Index type: <class 'pandas.core.indexes.multi.MultiIndex'>
Index levels: ['valid_time', 'value_id']

====================================================================================================
[11]:
series_key temperature changed_by change_time tags annotation
valid_time value_id
2025-01-01 01:00:00+00:00 2 21.22 None 2025-12-31 18:02:49.216106+00:00 None None
2025-01-01 02:00:00+00:00 3 22.82 None 2025-12-31 18:02:49.216106+00:00 None None
25 24.5 analyst@example.com 2025-12-31 18:02:55.195082+00:00 [corrected, reviewed] Manual correction: sensor reading was anomalous
26 26.5 batch_processor@example.com 2025-12-31 18:05:03.277187+00:00 [batch_corrected, reviewed] Batch correction: adjusted temperature by +2.0°C
2025-01-01 03:00:00+00:00 4 24.3 None 2025-12-31 18:02:49.216106+00:00 None None
27 26.3 batch_processor@example.com 2025-12-31 18:05:03.277187+00:00 [batch_corrected, reviewed] Batch correction: adjusted temperature by +2.0°C
2025-01-01 04:00:00+00:00 5 24.21 None 2025-12-31 18:02:49.216106+00:00 None None
28 26.21 batch_processor@example.com 2025-12-31 18:05:03.277187+00:00 [batch_corrected, reviewed] Batch correction: adjusted temperature by +2.0°C
2025-01-01 05:00:00+00:00 6 24.71 None 2025-12-31 18:02:49.216106+00:00 None None

Summary

This notebook demonstrated:

  1. Creating and inserting a time series: Using td.insert_batch() to create and store initial time series data

  2. Reading and visualizing time series: Using td.read() with return_value_id=True to retrieve data and get value_ids for later updates

  3. Updating time series: Using td.update_records() with dictionary inputs to manually change:

    • Values: Correcting erroneous data points

    • Tags: Adding quality flags (e.g., “reviewed”, “corrected”)

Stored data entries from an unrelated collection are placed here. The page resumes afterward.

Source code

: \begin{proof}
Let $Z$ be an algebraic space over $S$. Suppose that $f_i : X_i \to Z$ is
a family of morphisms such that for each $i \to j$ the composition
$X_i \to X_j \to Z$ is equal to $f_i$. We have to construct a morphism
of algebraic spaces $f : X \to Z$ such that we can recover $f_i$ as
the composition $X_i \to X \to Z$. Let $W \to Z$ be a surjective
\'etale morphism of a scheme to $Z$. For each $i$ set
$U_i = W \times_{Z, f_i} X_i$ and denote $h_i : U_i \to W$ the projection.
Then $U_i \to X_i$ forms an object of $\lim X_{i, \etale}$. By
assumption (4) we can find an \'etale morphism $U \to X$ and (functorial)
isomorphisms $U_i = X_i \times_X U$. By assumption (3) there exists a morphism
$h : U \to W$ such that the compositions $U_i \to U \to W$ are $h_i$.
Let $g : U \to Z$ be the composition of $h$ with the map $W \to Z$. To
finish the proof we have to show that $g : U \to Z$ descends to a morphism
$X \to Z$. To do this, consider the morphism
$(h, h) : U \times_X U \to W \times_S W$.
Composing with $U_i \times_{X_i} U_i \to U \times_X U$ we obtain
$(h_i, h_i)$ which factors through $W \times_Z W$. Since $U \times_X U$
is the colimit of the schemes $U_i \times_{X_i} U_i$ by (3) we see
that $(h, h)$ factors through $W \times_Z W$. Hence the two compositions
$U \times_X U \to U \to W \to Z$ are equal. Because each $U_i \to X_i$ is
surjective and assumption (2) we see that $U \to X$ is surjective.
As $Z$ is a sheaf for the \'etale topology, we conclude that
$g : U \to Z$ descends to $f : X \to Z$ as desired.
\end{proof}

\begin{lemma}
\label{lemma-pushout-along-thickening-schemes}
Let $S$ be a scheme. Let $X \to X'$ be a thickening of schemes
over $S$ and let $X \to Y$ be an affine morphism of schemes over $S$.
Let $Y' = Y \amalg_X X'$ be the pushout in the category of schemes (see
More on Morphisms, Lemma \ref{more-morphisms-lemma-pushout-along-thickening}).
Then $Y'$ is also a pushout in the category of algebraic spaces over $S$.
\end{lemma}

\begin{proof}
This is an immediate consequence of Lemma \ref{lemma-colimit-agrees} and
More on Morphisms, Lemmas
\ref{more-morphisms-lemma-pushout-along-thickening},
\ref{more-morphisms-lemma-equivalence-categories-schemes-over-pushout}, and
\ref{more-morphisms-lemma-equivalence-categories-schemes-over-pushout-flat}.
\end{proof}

    • Annotations: Adding explanatory notes about the changes

  4. Reading all versions: Using all_versions=True flag to retrieve both current and historical versions of the data, including:

    • changed_by: Who made the change

    • change_time: When the change was made

    • tags and annotation: When tags_and_annotations=True

  5. Visualizing changes: Plotting original vs updated versions to see the differences

  6. Batch updates and version history: Updating multiple values and viewing complete version history with all metadata columns

Key Takeaways:

  • TimeDB maintains a complete version history of all changes

  • Each update creates a new version while preserving the old version

  • The all_versions=True flag allows you to access the full audit trail with changed_by and change_time columns

  • The tags_and_annotations=True flag includes tags and annotations as DataFrame columns

  • When all_versions=True and return_value_id=True, the DataFrame uses a MultiIndex (valid_time, value_id) to preserve multiple versions

  • Updates can modify values, annotations, and tags independently or together

  • The is_current flag indicates which version is the active one

  • All versions are preserved for compliance, auditing, and historical analysis

  • Using value_id makes updates simple - no need for run_id, tenant_id, etc.